--- INSTRUCTIONS FOR THE TASK ---
Find the lines below in which the string "isSuperAdmin" occurs. Copy each one.

Stored items from a collection
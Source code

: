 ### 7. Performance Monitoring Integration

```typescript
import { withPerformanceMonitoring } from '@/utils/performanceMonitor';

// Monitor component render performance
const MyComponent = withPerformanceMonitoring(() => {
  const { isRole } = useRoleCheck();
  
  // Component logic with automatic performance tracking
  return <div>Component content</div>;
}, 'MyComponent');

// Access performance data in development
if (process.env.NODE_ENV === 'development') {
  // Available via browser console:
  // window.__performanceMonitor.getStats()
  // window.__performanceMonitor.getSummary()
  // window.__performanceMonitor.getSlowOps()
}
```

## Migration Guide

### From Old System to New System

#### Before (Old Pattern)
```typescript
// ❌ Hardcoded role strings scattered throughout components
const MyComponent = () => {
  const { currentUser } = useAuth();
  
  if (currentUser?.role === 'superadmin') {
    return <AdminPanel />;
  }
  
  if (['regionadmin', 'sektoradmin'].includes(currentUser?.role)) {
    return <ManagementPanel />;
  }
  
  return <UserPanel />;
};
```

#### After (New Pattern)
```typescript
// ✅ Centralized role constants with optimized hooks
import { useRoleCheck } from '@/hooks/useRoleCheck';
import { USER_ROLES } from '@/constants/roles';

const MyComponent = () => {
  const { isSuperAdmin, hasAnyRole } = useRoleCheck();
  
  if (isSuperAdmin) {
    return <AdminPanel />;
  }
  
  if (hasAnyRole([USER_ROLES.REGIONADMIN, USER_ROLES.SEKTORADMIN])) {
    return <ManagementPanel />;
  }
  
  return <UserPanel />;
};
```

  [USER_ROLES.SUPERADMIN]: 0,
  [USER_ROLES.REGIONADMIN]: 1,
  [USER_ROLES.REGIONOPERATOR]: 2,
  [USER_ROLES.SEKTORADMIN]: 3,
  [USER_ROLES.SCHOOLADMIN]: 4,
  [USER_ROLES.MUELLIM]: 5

--- REPLY TO THE TASK ---
  const { isSuperAdmin, hasAnyRole } = useRoleCheck();
  if (isSuperAdmin) {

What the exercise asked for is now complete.